The 1939 World Series featured the three-time defending champion New York Yankees against the Cincinnati Reds, who were making their first Series appearance since winning the scandal-tainted 1919 World Series. The Yankees swept the Series in four games for the second straight year, winning their record fourth consecutive title (they would later win five straight from 1949 to 1953). Yankee manager Joe McCarthy won his fifth title, tying the record held by Philadelphia Athletics manager Connie Mack.
In the 10th inning of the final game, a famous play at the plate typified the Series. “King Kong” Charlie Keller scored when he and the ball both collided with catcher “Schnoz” Ernie Lombardi, and then Joe DiMaggio also scored while Lombardi, rolling on the ground, tried in vain to retrieve the ball. Lombardi had been smacked in the groin, but the puritanical press reported it as Lombardi “napping” at the plate.
The Yankees matched the Reds in hits with 27, but out-homered them 7 to 0. Keller led the Yanks with seven hits, three home runs, six RBI, eight runs scored, a .438 average and a 1.188 slugging percentage.
Keller broke the record for most homers by a rookie in a World Series game with two in Game 3. Also in Game 3, Junior Thompson gave up five hits in 4 2⁄3 innings worked. Four of the five were home runs, tying the record for long balls allowed during a Series game set by the Cubs’ Charlie Root in 1932.

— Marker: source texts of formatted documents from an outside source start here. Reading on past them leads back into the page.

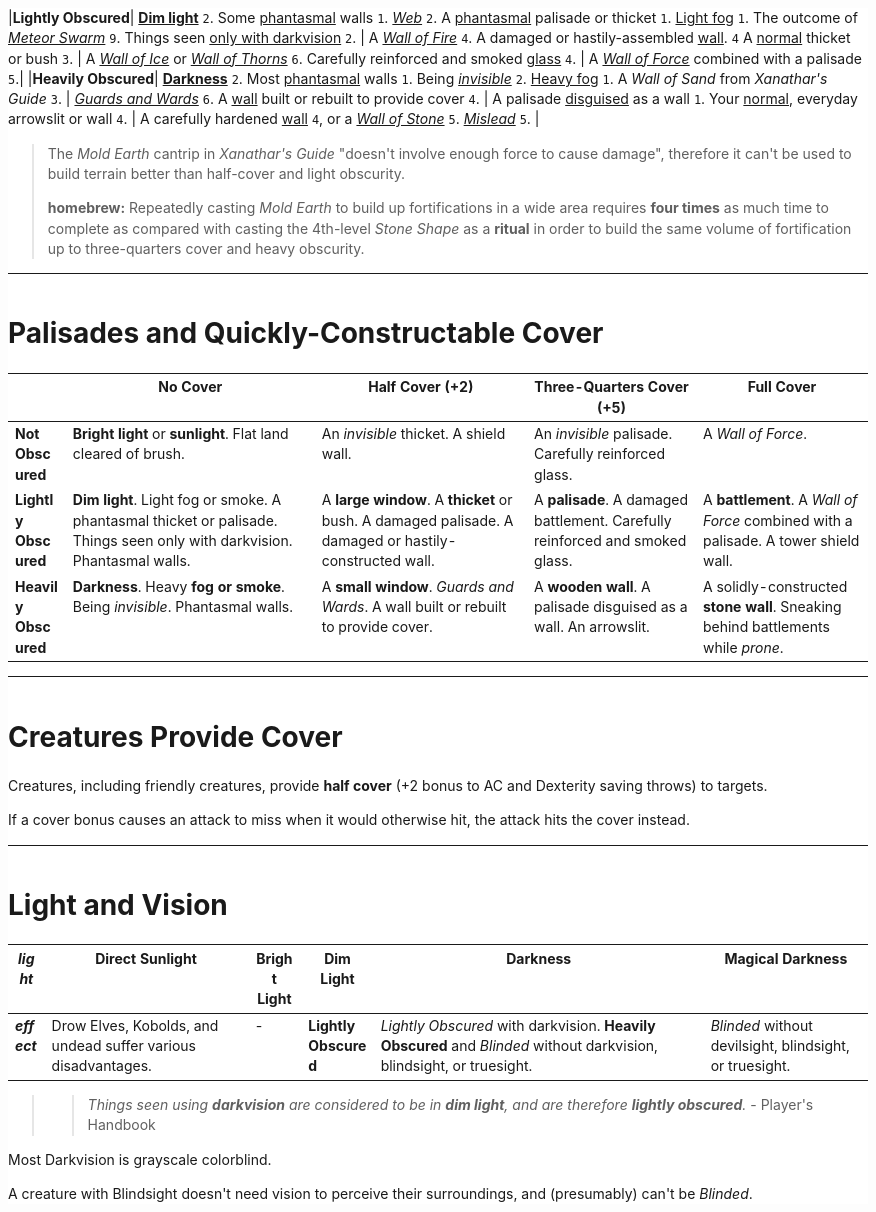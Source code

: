 |**Lightly Obscured**|                                                                                           [**Dim light**](https://5thsrd.org/spellcasting/spells/darkness/) `2`. Some [phantasmal](https://5thsrd.org/spellcasting/spells/silent_image/) walls `1`. [_Web_](https://5thsrd.org/spellcasting/spells/web/) `2`. A [phantasmal](https://5thsrd.org/spellcasting/spells/silent_image/) palisade or thicket `1`. [Light fog](https://5thsrd.org/spellcasting/spells/fog_cloud/) `1`. The outcome of [_Meteor Swarm_](https://5thsrd.org/spellcasting/spells/meteor_swarm/) `9`. Things seen [only with darkvision](https://5thsrd.org/spellcasting/spells/darkness/) `2`.                 |            A [_Wall of Fire_](https://5thsrd.org/spellcasting/spells/wall_of_fire/) `4`. A damaged or hastily-assembled [wall](https://5thsrd.org/spellcasting/spells/stone_shape/). `4` A [normal](https://5thsrd.org/spellcasting/spells/plant_growth/) thicket or bush `3`.              |                 A [_Wall of Ice_](https://5thsrd.org/spellcasting/spells/wall_of_ice/) or [_Wall of Thorns_](https://5thsrd.org/spellcasting/spells/wall_of_thorns/) `6`. Carefully reinforced and smoked [glass](https://5thsrd.org/spellcasting/spells/stone_shape/) `4`.          |           A [_Wall of Force_](https://5thsrd.org/spellcasting/spells/wall_of_force/) combined with a palisade `5`.|
|**Heavily Obscured**|                                                                                                 [**Darkness**](https://5thsrd.org/spellcasting/spells/darkness/) `2`. Most [phantasmal](https://5thsrd.org/spellcasting/spells/silent_image/) walls `1`. Being [_invisible_](https://5thsrd.org/spellcasting/spells/invisibility/) `2`. [Heavy fog](https://5thsrd.org/spellcasting/spells/fog_cloud/) `1`. A _Wall of Sand_ from _Xanathar's Guide_ `3`.          |         [_Guards and Wards_](https://5thsrd.org/spellcasting/spells/guards_and_wards/) `6`. A [wall](https://5thsrd.org/spellcasting/spells/stone_shape/) built or rebuilt to provide cover `4`.          |        A palisade [disguised](https://5thsrd.org/spellcasting/spells/silent_image/) as a wall `1`. Your [normal](https://5thsrd.org/spellcasting/spells/stone_shape/), everyday arrowslit or wall `4`.              |           A carefully hardened [wall](https://5thsrd.org/spellcasting/spells/stone_shape/) `4`, or a [_Wall of Stone_](https://5thsrd.org/spellcasting/spells/wall_of_stone/) `5`. [_Mislead_](https://5thsrd.org/spellcasting/spells/mislead/) `5`. |

> The _Mold Earth_ cantrip in _Xanathar's Guide_ "doesn't involve enough force to cause damage", therefore it can't be used to build terrain better than half-cover and light obscurity. 
> 
> **homebrew:** Repeatedly casting _Mold Earth_ to build up fortifications in a wide area requires **four times** as much time to complete as compared with casting the 4th-level _Stone Shape_ as a __ritual__ in order to build the same volume of fortification up to three-quarters cover and heavy obscurity.

---

# Palisades and Quickly-Constructable Cover
||No Cover|Half Cover (+2)|Three-Quarters Cover (+5)|Full Cover|
|-|-|-|-|-|
|**Not Obscured**|                                                                                                                      **Bright light** or **sunlight**. Flat land cleared of brush.              |                   An _invisible_ thicket. A shield wall.            |            An _invisible_ palisade. Carefully reinforced glass.             |                           A _Wall of Force_.                                   |
|**Lightly Obscured**|                                                                                           **Dim light**. Light fog or smoke. A phantasmal thicket or palisade. Things seen only with darkvision. Phantasmal walls.                 |              A **large window**. A **thicket** or bush. A damaged palisade. A damaged or hastily-constructed wall.             |               A **palisade**. A damaged battlement. Carefully reinforced and smoked glass.          |          A **battlement**. A _Wall of Force_ combined with a palisade. A tower shield wall. |
|**Heavily Obscured**|                                                                                                 **Darkness**. Heavy **fog or smoke**. Being _invisible_. Phantasmal walls.           |         A **small window**. _Guards and Wards_. A wall built or rebuilt to provide cover.          |        A **wooden wall**. A palisade disguised as a wall. An arrowslit.             |           A solidly-constructed **stone wall**. Sneaking behind battlements while _prone_.|

---

# Creatures Provide Cover
Creatures, including friendly creatures, provide **half cover** (+2 bonus to AC and Dexterity saving throws) to targets.

If a cover bonus causes an attack to miss when it would otherwise hit, the attack hits the cover instead.

---

# Light and Vision

|_light_|Direct Sunlight|Bright Light|Dim Light|Darkness|Magical Darkness|
|-|-|-|-|-|-|
|__*effect*__|Drow Elves, Kobolds, and undead suffer various disadvantages.|-|__Lightly Obscured__|_Lightly Obscured_ with darkvision. __Heavily Obscured__ and _Blinded_ without darkvision, blindsight, or truesight.|_Blinded_ without devilsight, blindsight, or truesight.|

>> _Things seen using **darkvision** are considered to be in **dim light**, and are therefore **lightly obscured**._ - Player's Handbook

Most Darkvision is grayscale colorblind.

A creature with Blindsight doesn't need vision to perceive their surroundings, and (presumably) can't be _Blinded_.
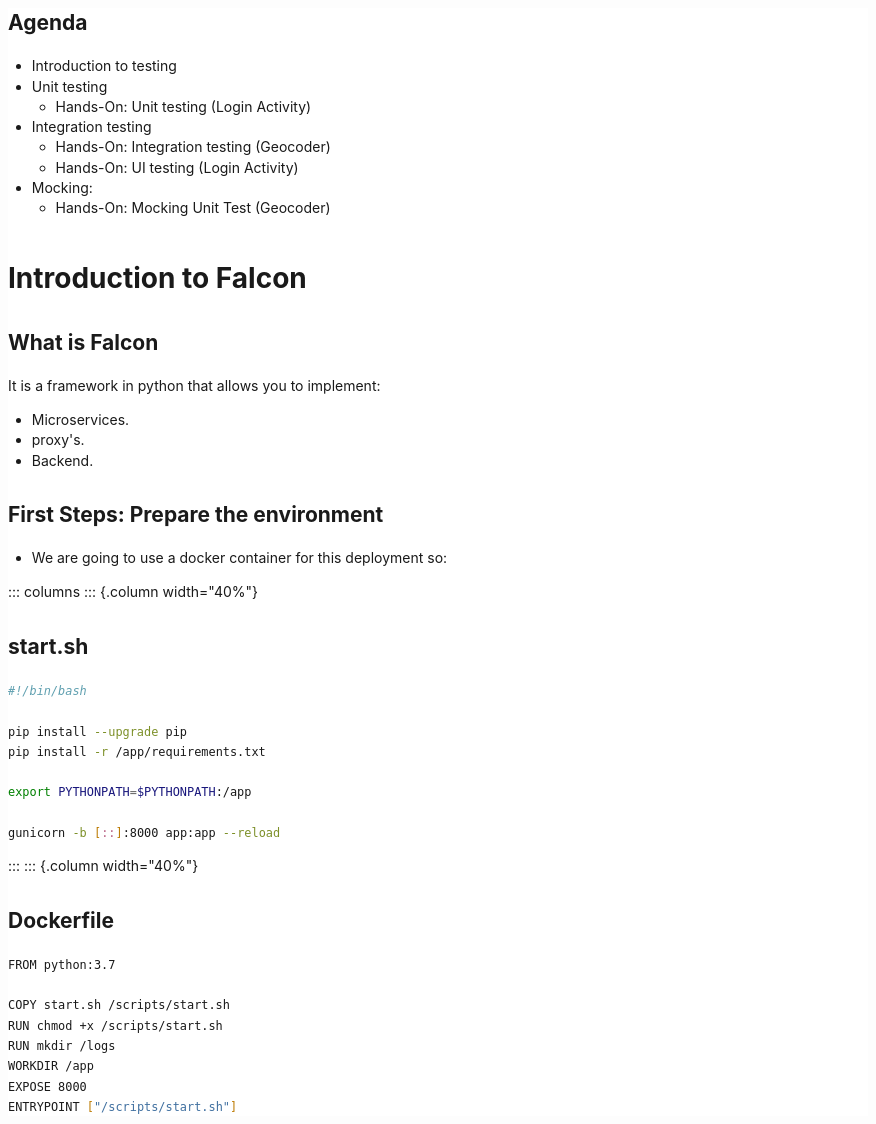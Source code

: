 Agenda
------

* Introduction to testing
* Unit testing
  * Hands-On: Unit testing (Login Activity)
* Integration testing
  * Hands-On: Integration testing (Geocoder)
  * Hands-On: UI testing (Login Activity)
* Mocking:
  * Hands-On: Mocking Unit Test (Geocoder)

Introduction to Falcon
=======================

What is Falcon
-------------------

It is a framework in python that allows you to implement:

* Microservices.
* proxy's.
* Backend.

First Steps: Prepare the environment
------------------------------------

* We are going to use a docker container for this deployment so:

::: columns
::: {.column width="40%"}

start.sh
--------

```sh
#!/bin/bash

pip install --upgrade pip
pip install -r /app/requirements.txt

export PYTHONPATH=$PYTHONPATH:/app

gunicorn -b [::]:8000 app:app --reload
```

:::
::: {.column width="40%"}

Dockerfile
--------

```sh
FROM python:3.7

COPY start.sh /scripts/start.sh
RUN chmod +x /scripts/start.sh
RUN mkdir /logs
WORKDIR /app
EXPOSE 8000
ENTRYPOINT ["/scripts/start.sh"]
```
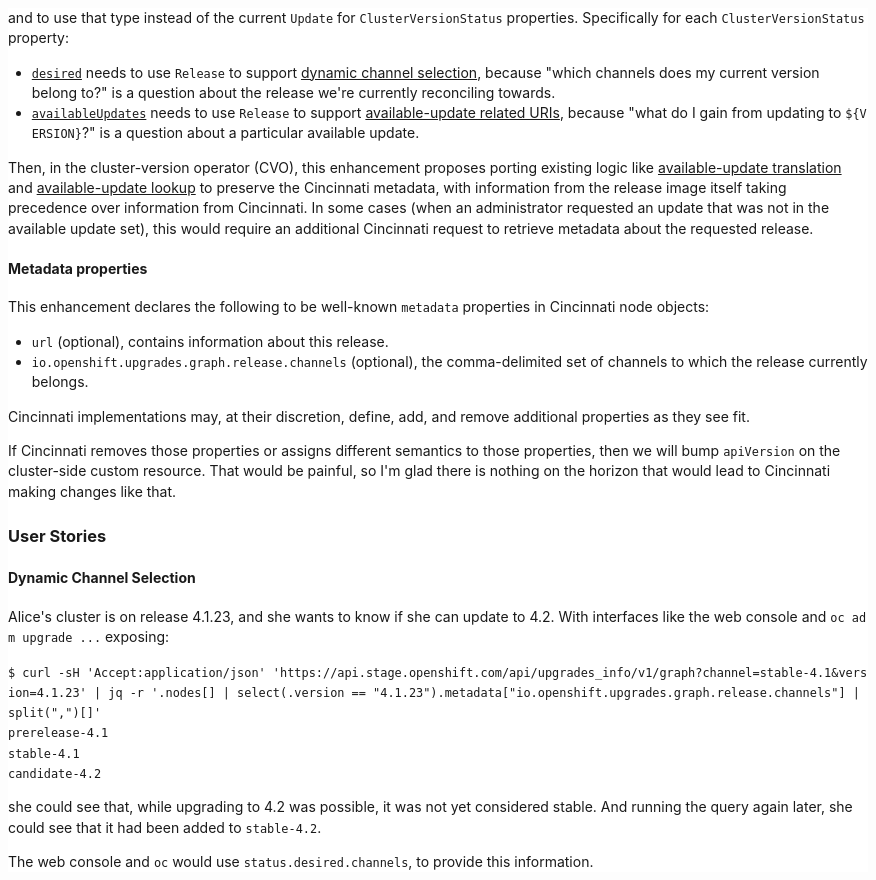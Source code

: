 and to use that type instead of the current `Update` for `ClusterVersionStatus` properties.
Specifically for each `ClusterVersionStatus` property:

* [`desired`][api-desired] needs to use `Release` to support [dynamic channel selection](#dynamic-channel-selection), because "which channels does my current version belong to?" is a question about the release we're currently reconciling towards.
* [`availableUpdates`][api-availableUpdates] needs to use `Release` to support [available-update related URIs](#available-update-related-uris), because "what do I gain from updating to `${VERSION}`?" is a question about a particular available update.

Then, in the cluster-version operator (CVO), this enhancement proposes porting existing logic like [available-update translation][cluster-version-operator-update-translation] and [available-update lookup][cluster-version-operator-update-lookup] to preserve the Cincinnati metadata, with information from the release image itself taking precedence over information from Cincinnati.
In some cases (when an administrator requested an update that was not in the available update set), this would require an additional Cincinnati request to retrieve metadata about the requested release.

#### Metadata properties

This enhancement declares the following to be well-known `metadata` properties in Cincinnati node objects:

* `url` (optional), contains information about this release.
* `io.openshift.upgrades.graph.release.channels` (optional), the comma-delimited set of channels to which the release currently belongs.

Cincinnati implementations may, at their discretion, define, add, and remove additional properties as they see fit.

If Cincinnati removes those properties or assigns different semantics to those properties, then we will bump `apiVersion` on the cluster-side custom resource.
That would be painful, so I'm glad there is nothing on the horizon that would lead to Cincinnati making changes like that.

### User Stories

#### Dynamic Channel Selection

Alice's cluster is on release 4.1.23, and she wants to know if she can update to 4.2.
With interfaces like the web console and `oc adm upgrade ...` exposing:

```console
$ curl -sH 'Accept:application/json' 'https://api.stage.openshift.com/api/upgrades_info/v1/graph?channel=stable-4.1&version=4.1.23' | jq -r '.nodes[] | select(.version == "4.1.23").metadata["io.openshift.upgrades.graph.release.channels"] | split(",")[]'
prerelease-4.1
stable-4.1
candidate-4.2
```

she could see that, while upgrading to 4.2 was possible, it was not yet considered stable.
And running the query again later, she could see that it had been added to `stable-4.2`.

The web console and `oc` would use `status.desired.channels`, to provide this information.


[additional-metadata-suggestion]: https://github.com/openshift/enhancements/pull/123#discussion_r430733692
[additional-metadata-alone]: https://github.com/openshift/enhancements/pull/123#discussion_r435451269
[api-availableUpdates]: https://github.com/openshift/api/blob/082f8e2a947ea8b4ed15c9c0f7b190d1fd35e6bc/config/v1/types_cluster_version.go#L123-L130
[api-channel]: https://github.com/openshift/api/blob/082f8e2a947ea8b4ed15c9c0f7b190d1fd35e6bc/config/v1/types_cluster_version.go#L61-L66
[api-desired]: https://github.com/openshift/api/blob/082f8e2a947ea8b4ed15c9c0f7b190d1fd35e6bc/config/v1/types_cluster_version.go#L82-L87
[api-desiredUpdate]: https://github.com/openshift/api/blob/082f8e2a947ea8b4ed15c9c0f7b190d1fd35e6bc/config/v1/types_cluster_version.go#L40-L54
[api-force]: https://github.com/openshift/api/blob/082f8e2a947ea8b4ed15c9c0f7b190d1fd35e6bc/config/v1/types_cluster_version.go#L239-L251
[api-pull-request]: https://github.com/openshift/api/pull/521#issuecomment-555649500
[api-update]: https://github.com/openshift/api/blob/082f8e2a947ea8b4ed15c9c0f7b190d1fd35e6bc/config/v1/types_cluster_version.go#L224-L252
[api-upstream]: https://github.com/openshift/api/blob/082f8e2a947ea8b4ed15c9c0f7b190d1fd35e6bc/config/v1/types_cluster_version.go#L56-L60
[cincinnati]: https://github.com/openshift/cincinnati/
[cincinnati-channel-metadata]: https://github.com/openshift/cincinnati/pull/167
[cincinnati-metadata]: https://github.com/openshift/cincinnati/blob/c59f45c7bc09740055c54a28f2b8cac250f8e356/docs/design/cincinnati.md#update-graph
[cluster-version-operator-available-updates-handler]: https://github.com/openshift/cluster-version-operator/blob/751c6d0c872e05f218f01d2a9f20293b4dfcca88/pkg/cvo/cvo_test.go#L2284
[cluster-versoin-operator-desired-copy]: https://github.com/openshift/cluster-version-operator/blob/8240a9b3711fa6938129d06ee8c6957a8f3b6464/pkg/cvo/cvo.go#L393-L421
[cluster-version-operator-findUpdateFromConfig]: https://github.com/openshift/cluster-version-operator/blob/8240a9b3711fa6938129d06ee8c6957a8f3b6464/pkg/cvo/updatepayload.go#L294
[cluster-version-operator-pull-request]: https://github.com/openshift/cluster-version-operator/pull/419
[cluster-version-operator-update-lookup]: https://github.com/openshift/cluster-version-operator/blob/01adf75393b6e11d3d8c98ecfeeebd3feb998a6c/pkg/cvo/updatepayload.go#L297-L309
[cluster-version-operator-update-translation]: https://github.com/openshift/cluster-version-operator/blob/8240a9b3711fa6938129d06ee8c6957a8f3b6464/pkg/cvo/availableupdates.go#L192-L198
[console-channels]: https://github.com/openshift/console/pull/2935
[homepage-vs-url]: https://github.com/openshift/enhancements/pull/123#discussion_r453837883
[no-pass-through]: https://github.com/openshift/enhancements/pull/123#discussion_r436849412
[rfc-3986-s1.1.3]: https://tools.ietf.org/html/rfc3986#section-1.1.3
[upstream-metadata-suggestion]: https://github.com/openshift/enhancements/pull/123#discussion_r436848838
[upstream-trust]: https://github.com/openshift/enhancements/pull/123#discussion_r349853363
[url-docs-a]: https://github.com/openshift/enhancements/pull/408#discussion_r458743166
[url-docs-b]: https://github.com/openshift/enhancements/pull/408#discussion_r460192651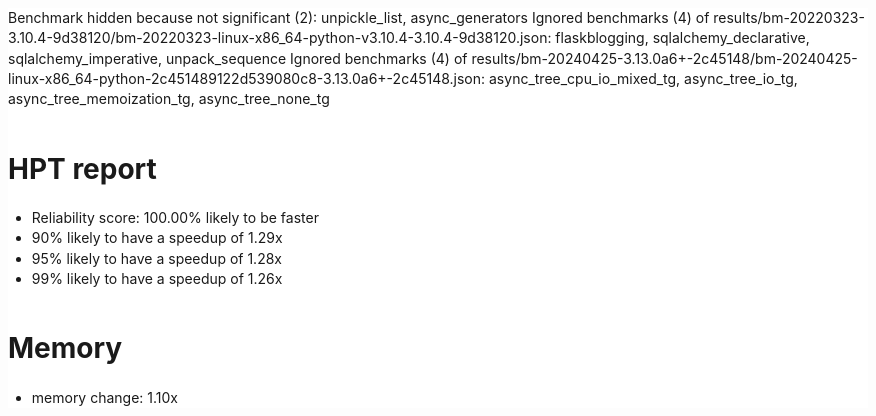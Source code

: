 Benchmark hidden because not significant (2): unpickle_list, async_generators
Ignored benchmarks (4) of results/bm-20220323-3.10.4-9d38120/bm-20220323-linux-x86_64-python-v3.10.4-3.10.4-9d38120.json: flaskblogging, sqlalchemy_declarative, sqlalchemy_imperative, unpack_sequence
Ignored benchmarks (4) of results/bm-20240425-3.13.0a6+-2c45148/bm-20240425-linux-x86_64-python-2c451489122d539080c8-3.13.0a6+-2c45148.json: async_tree_cpu_io_mixed_tg, async_tree_io_tg, async_tree_memoization_tg, async_tree_none_tg

# HPT report

- Reliability score: 100.00% likely to be faster
- 90% likely to have a speedup of 1.29x
- 95% likely to have a speedup of 1.28x
- 99% likely to have a speedup of 1.26x

# Memory
- memory change: 1.10x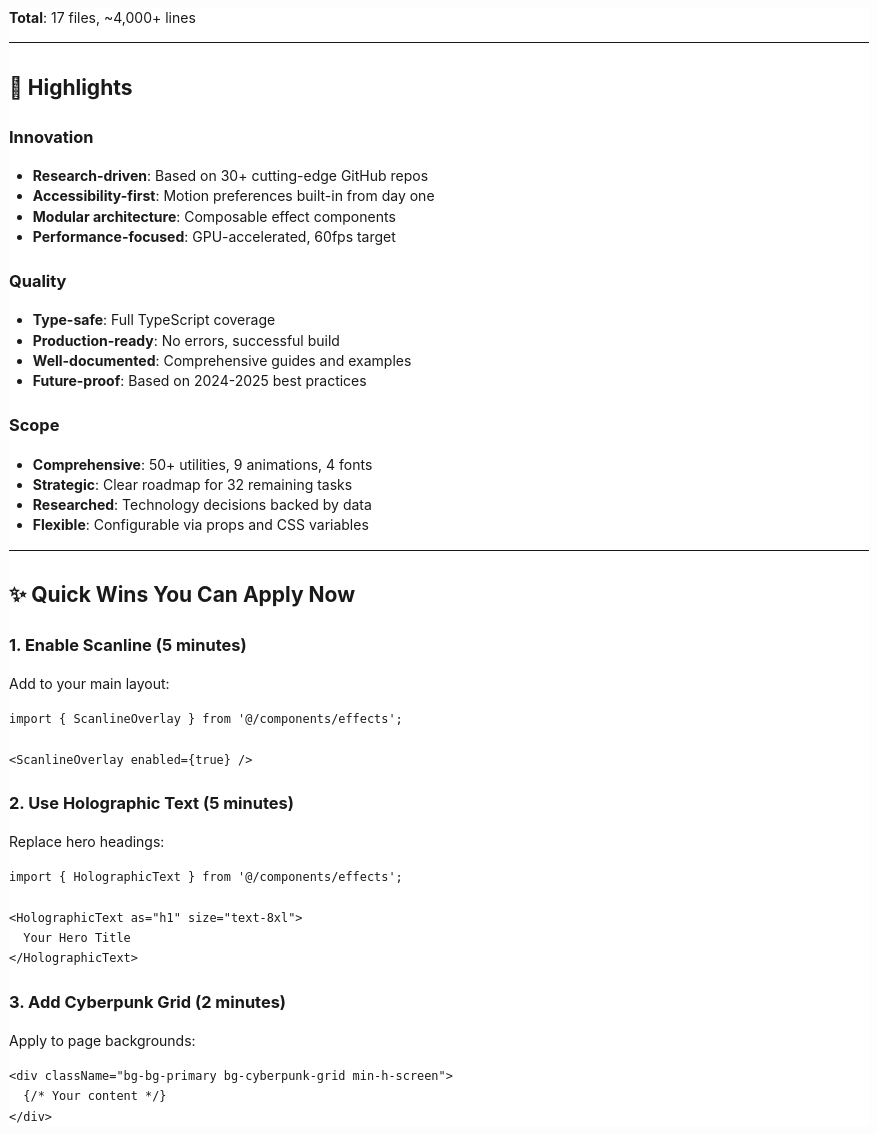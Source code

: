 **Total**: 17 files, ~4,000+ lines

---

## 🌟 Highlights

### Innovation
- **Research-driven**: Based on 30+ cutting-edge GitHub repos
- **Accessibility-first**: Motion preferences built-in from day one
- **Modular architecture**: Composable effect components
- **Performance-focused**: GPU-accelerated, 60fps target

### Quality
- **Type-safe**: Full TypeScript coverage
- **Production-ready**: No errors, successful build
- **Well-documented**: Comprehensive guides and examples
- **Future-proof**: Based on 2024-2025 best practices

### Scope
- **Comprehensive**: 50+ utilities, 9 animations, 4 fonts
- **Strategic**: Clear roadmap for 32 remaining tasks
- **Researched**: Technology decisions backed by data
- **Flexible**: Configurable via props and CSS variables

---

## ✨ Quick Wins You Can Apply Now

### 1. Enable Scanline (5 minutes)
Add to your main layout:
```tsx
import { ScanlineOverlay } from '@/components/effects';

<ScanlineOverlay enabled={true} />
```

### 2. Use Holographic Text (5 minutes)
Replace hero headings:
```tsx
import { HolographicText } from '@/components/effects';

<HolographicText as="h1" size="text-8xl">
  Your Hero Title
</HolographicText>
```

### 3. Add Cyberpunk Grid (2 minutes)
Apply to page backgrounds:
```tsx
<div className="bg-bg-primary bg-cyberpunk-grid min-h-screen">
  {/* Your content */}
</div>
```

Despite the loss, the Reds were an organization on the rise, having improved from eighth and last in the National League in 1937 (56–98, .364) to fourth in ’38 (82–68, .547) and first as NL champions in ’39. Ironically, despite being dominated by the Bronx Bombers in the 1939 Series, the Reds would return in 1940 to win the World Series while the Yankees finished behind Detroit and Cleveland in the AL pennant race, snapping their consecutive World Series streak at four.